EXERCISE> Below are the records; copy each line in which "terraform" occurs.
=-=-=-=-=
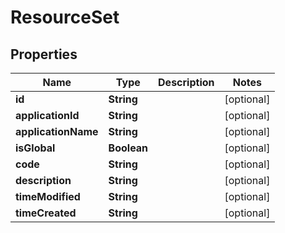 

# ResourceSet


## Properties

| Name | Type | Description | Notes |
|------------ | ------------- | ------------- | -------------|
|**id** | **String** |  |  [optional] |
|**applicationId** | **String** |  |  [optional] |
|**applicationName** | **String** |  |  [optional] |
|**isGlobal** | **Boolean** |  |  [optional] |
|**code** | **String** |  |  [optional] |
|**description** | **String** |  |  [optional] |
|**timeModified** | **String** |  |  [optional] |
|**timeCreated** | **String** |  |  [optional] |



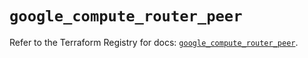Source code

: # `google_compute_router_peer`

Refer to the Terraform Registry for docs: [`google_compute_router_peer`](https://registry.terraform.io/providers/hashicorp/google/6.43.0/docs/resources/compute_router_peer).
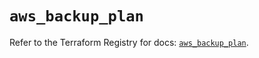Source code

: # `aws_backup_plan`

Refer to the Terraform Registry for docs: [`aws_backup_plan`](https://registry.terraform.io/providers/hashicorp/aws/5.98.0/docs/resources/backup_plan).

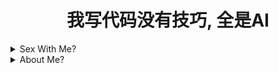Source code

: <h1 align="center">
我写代码没有技巧, 全是AI
</h1>

<details>
  <summary>Sex With Me?</summary>

<h2 align="center">
什么都是假的，只有鸡巴插进逼里才是真的
</h2>

<img src="./fuckingshot/00.jpg" width="300" height="auto">
<img src="./fuckingshot/01.jpg" width="300" height="auto">
<img src="./fuckingshot/02.jpg" width="300" height="auto">
<img src="./fuckingshot/03.jpg" width="300" height="auto">
<img src="./fuckingshot/04.jpg" width="300" height="auto">
<img src="./fuckingshot/05.jpg" width="300" height="auto">

</details>

<details>
  <summary>About Me?</summary>

<h2 align="center">
我不是写代码的好手，我只是网络小丑
</h2>

## some ideas
1. 我可以提供垃圾软件，但是用户不应该读取垃圾内容，有时候文档不全没关系，给出`用例|图例`让用户follow是一个很重要的措施
2. 有条件时你可以告诉用户怎么去debug，怎么理解bug内容
3. 重复重写是我的爱好
4. 我不是很想工作，我太累了，我得过且过，兴致来了才写代码了，Not A Big Fan of Programming
</details>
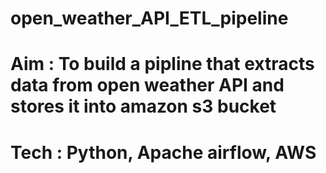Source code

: # open_weather_API_ETL_pipeline
# Aim : To build a pipline that extracts data from open weather API and stores it into amazon s3 bucket
# Tech : Python, Apache airflow, AWS
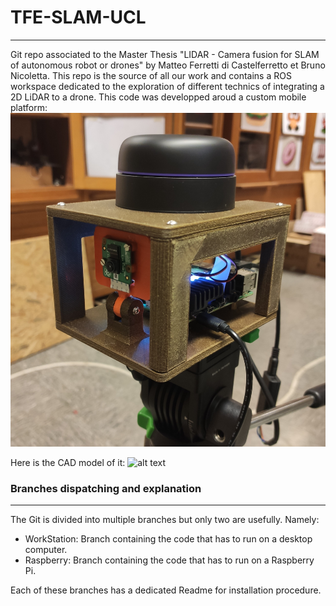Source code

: # TFE-SLAM-UCL
---
 Git repo associated to the Master Thesis "LIDAR - Camera fusion for SLAM of autonomous robot or drones" by Matteo Ferretti di Castelferretto et Bruno Nicoletta. This repo is the source of all our work and contains a ROS workspace dedicated to the exploration of different technics of integrating a 2D LiDAR to a drone. This code was developped aroud a custom mobile platform: ![alt text](https://github.com/miniferretti/TFE-SLAM-UCL/blob/main/images/mobilePlat_crop.jpg)

 Here is the CAD model of it: ![alt text](https://github.com/miniferretti/TFE-SLAM-UCL/blob/main/images/Vue-cavali%C3%A8re.png)


### Branches dispatching and explanation
---
The Git is divided into multiple branches but only two are usefully. Namely: 
- WorkStation: Branch containing the code that has to run on a desktop computer.
- Raspberry: Branch containing the code that has to run on a Raspberry Pi. 

Each of these branches has a dedicated Readme for installation procedure.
=-=-=-=-=
OUTPUT>
Refer to the Terraform Registry for docs: [`google_compute_router_peer`](https://registry.terraform.io/providers/hashicorp/google/6.43.0/docs/resources/compute_router_peer).
Refer to the Terraform Registry for docs: [`aws_backup_plan`](https://registry.terraform.io/providers/hashicorp/aws/5.98.0/docs/resources/backup_plan).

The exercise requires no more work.